WHAT YOU NEED TO DO: In the data below, one line contains "болж дараах гурван хялбар буулгалт" and a later one contains "координатын систем дээр". Print both, with every line between them, exactly and alone.

*** GIVEN RECORDS ***

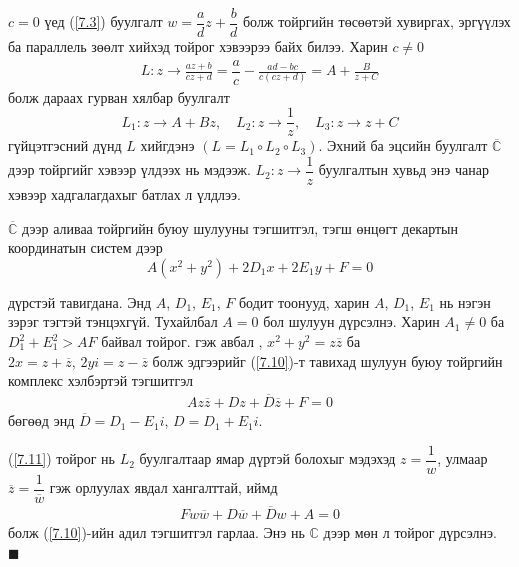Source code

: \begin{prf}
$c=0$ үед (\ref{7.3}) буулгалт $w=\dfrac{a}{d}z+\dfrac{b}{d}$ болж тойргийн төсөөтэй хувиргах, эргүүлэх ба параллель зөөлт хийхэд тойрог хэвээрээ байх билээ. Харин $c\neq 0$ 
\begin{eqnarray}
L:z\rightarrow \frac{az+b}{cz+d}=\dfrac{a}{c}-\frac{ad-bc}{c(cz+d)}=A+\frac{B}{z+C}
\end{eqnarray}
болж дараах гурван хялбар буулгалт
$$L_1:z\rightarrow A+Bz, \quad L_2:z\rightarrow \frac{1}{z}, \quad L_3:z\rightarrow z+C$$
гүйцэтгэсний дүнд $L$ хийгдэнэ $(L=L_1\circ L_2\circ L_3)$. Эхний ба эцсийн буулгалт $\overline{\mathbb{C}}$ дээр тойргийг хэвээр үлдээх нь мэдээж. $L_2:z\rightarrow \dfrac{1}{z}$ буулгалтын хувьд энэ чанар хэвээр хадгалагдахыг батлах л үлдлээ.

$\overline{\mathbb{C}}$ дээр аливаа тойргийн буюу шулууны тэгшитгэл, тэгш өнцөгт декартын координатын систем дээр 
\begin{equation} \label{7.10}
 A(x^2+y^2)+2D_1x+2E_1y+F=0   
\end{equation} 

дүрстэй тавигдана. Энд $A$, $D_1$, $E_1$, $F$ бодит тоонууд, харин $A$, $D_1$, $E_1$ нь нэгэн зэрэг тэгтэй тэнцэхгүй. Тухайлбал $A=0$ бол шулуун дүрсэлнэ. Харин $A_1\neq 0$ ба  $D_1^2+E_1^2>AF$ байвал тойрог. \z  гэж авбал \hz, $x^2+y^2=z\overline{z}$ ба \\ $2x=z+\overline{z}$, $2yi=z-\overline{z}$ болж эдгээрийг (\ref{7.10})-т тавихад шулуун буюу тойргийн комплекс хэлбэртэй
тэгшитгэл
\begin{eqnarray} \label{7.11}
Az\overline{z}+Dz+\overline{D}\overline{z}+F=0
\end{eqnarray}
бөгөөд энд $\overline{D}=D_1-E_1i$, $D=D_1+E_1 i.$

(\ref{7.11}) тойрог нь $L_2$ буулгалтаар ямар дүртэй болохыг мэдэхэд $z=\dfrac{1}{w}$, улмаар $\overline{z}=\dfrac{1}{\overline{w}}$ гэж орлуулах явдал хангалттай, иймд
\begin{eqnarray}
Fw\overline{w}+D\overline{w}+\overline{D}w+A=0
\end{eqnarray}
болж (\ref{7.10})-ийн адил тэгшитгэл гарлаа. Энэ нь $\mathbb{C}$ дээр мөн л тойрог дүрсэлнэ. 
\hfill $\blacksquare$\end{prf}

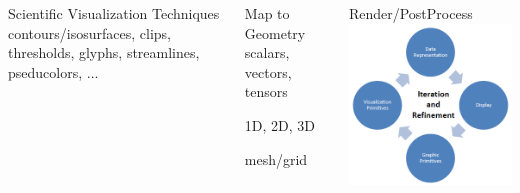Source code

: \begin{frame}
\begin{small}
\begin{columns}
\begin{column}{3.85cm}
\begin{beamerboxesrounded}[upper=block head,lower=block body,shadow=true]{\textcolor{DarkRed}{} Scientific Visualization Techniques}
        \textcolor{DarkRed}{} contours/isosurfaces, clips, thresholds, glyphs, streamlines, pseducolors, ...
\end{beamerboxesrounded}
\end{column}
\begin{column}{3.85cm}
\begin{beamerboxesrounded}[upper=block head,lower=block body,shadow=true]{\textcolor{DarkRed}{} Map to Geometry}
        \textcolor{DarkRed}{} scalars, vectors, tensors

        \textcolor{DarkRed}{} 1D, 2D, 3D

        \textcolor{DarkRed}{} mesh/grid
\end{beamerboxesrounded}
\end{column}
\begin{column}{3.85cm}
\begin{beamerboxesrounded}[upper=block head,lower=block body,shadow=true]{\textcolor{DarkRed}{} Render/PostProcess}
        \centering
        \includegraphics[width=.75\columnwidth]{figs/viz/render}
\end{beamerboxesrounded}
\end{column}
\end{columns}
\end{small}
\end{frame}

*** End of GIVEN RECORDS ***

ANSWER FOR THE TASK:
болж дараах гурван хялбар буулгалт
$$L_1:z\rightarrow A+Bz, \quad L_2:z\rightarrow \frac{1}{z}, \quad L_3:z\rightarrow z+C$$
гүйцэтгэсний дүнд $L$ хийгдэнэ $(L=L_1\circ L_2\circ L_3)$. Эхний ба эцсийн буулгалт $\overline{\mathbb{C}}$ дээр тойргийг хэвээр үлдээх нь мэдээж. $L_2:z\rightarrow \dfrac{1}{z}$ буулгалтын хувьд энэ чанар хэвээр хадгалагдахыг батлах л үлдлээ.

$\overline{\mathbb{C}}$ дээр аливаа тойргийн буюу шулууны тэгшитгэл, тэгш өнцөгт декартын координатын систем дээр 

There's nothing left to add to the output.